Assigned task ▸ Go through the records below and show every line with the string "type".

Data entries
····················

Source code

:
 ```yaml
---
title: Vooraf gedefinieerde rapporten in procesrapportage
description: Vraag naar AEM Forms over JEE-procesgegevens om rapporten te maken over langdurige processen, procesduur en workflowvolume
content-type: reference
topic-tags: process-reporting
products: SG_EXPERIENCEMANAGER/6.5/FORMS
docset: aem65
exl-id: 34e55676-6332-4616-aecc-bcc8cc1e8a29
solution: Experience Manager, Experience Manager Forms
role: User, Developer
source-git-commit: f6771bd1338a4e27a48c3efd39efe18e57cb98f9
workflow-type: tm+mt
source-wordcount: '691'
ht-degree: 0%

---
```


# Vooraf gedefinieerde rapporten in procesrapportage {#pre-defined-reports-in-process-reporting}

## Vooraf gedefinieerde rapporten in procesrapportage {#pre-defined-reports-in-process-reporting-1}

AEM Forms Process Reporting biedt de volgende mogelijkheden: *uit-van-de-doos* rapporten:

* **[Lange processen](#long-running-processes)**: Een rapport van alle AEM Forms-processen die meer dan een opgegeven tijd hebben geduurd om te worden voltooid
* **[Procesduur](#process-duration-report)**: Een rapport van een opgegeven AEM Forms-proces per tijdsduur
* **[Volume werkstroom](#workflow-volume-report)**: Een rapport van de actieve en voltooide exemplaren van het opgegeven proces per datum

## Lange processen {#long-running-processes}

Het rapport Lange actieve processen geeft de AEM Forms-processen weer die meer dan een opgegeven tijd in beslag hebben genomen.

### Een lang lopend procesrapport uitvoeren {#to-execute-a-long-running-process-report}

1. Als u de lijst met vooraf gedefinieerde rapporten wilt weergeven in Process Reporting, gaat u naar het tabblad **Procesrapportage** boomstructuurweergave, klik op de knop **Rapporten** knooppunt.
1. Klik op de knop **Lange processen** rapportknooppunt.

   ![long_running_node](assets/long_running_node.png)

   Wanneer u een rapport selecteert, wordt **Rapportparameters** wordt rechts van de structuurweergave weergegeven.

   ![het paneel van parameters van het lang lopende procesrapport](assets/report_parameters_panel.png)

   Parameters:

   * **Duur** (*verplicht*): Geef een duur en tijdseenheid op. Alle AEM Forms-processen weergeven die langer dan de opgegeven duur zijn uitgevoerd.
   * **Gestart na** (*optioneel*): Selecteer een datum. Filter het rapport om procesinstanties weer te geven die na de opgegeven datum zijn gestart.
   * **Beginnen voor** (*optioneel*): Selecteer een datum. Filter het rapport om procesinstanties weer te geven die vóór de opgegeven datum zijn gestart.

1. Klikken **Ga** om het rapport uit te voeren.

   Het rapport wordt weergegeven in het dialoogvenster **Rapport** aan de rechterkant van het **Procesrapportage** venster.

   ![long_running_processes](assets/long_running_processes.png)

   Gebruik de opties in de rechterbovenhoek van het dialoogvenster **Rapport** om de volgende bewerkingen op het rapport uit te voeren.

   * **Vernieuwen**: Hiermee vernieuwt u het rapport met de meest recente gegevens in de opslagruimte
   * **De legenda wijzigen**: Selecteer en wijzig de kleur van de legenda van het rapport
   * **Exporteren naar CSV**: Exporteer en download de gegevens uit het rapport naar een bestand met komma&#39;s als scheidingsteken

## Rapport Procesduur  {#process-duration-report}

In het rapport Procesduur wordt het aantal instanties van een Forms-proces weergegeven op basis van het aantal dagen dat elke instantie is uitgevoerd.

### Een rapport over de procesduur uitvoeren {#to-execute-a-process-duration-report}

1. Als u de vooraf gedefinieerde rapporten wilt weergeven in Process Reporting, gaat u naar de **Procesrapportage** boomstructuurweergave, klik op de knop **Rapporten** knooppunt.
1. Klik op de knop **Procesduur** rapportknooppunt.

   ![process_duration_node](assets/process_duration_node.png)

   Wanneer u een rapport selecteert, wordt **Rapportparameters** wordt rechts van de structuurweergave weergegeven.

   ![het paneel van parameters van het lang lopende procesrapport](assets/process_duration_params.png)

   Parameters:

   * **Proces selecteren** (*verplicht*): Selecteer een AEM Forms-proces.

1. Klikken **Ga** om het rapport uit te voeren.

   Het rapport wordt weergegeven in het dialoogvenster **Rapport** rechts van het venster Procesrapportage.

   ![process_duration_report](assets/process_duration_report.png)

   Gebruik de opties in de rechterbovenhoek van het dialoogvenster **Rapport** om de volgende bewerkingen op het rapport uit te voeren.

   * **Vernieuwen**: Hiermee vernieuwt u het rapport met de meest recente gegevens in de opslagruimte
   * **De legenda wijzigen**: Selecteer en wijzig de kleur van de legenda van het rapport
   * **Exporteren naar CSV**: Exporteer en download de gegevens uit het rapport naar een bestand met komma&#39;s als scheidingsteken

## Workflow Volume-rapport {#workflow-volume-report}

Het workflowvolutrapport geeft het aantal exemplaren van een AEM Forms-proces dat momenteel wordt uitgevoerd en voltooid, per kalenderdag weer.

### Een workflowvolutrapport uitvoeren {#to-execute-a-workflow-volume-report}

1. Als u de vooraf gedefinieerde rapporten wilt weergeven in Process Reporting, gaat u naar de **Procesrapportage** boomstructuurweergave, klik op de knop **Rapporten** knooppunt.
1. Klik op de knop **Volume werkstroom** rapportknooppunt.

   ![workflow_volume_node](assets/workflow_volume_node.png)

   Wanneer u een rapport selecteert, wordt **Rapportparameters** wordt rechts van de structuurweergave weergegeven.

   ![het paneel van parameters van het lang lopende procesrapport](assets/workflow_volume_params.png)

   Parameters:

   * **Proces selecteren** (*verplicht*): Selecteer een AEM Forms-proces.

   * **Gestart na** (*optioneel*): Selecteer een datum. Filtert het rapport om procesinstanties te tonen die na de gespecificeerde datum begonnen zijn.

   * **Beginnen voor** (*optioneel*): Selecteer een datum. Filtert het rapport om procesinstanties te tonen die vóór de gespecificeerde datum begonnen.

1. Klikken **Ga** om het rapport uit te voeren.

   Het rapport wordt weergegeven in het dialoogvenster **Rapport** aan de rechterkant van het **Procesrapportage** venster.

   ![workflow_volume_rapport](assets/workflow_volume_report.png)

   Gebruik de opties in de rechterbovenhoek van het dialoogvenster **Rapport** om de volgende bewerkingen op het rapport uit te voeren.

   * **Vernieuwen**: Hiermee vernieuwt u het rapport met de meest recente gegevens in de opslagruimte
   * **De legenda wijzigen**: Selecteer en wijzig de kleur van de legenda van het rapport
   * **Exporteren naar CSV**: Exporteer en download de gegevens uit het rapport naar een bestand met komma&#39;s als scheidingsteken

····················

Exercise solution ▸
content-type: reference
workflow-type: tm+mt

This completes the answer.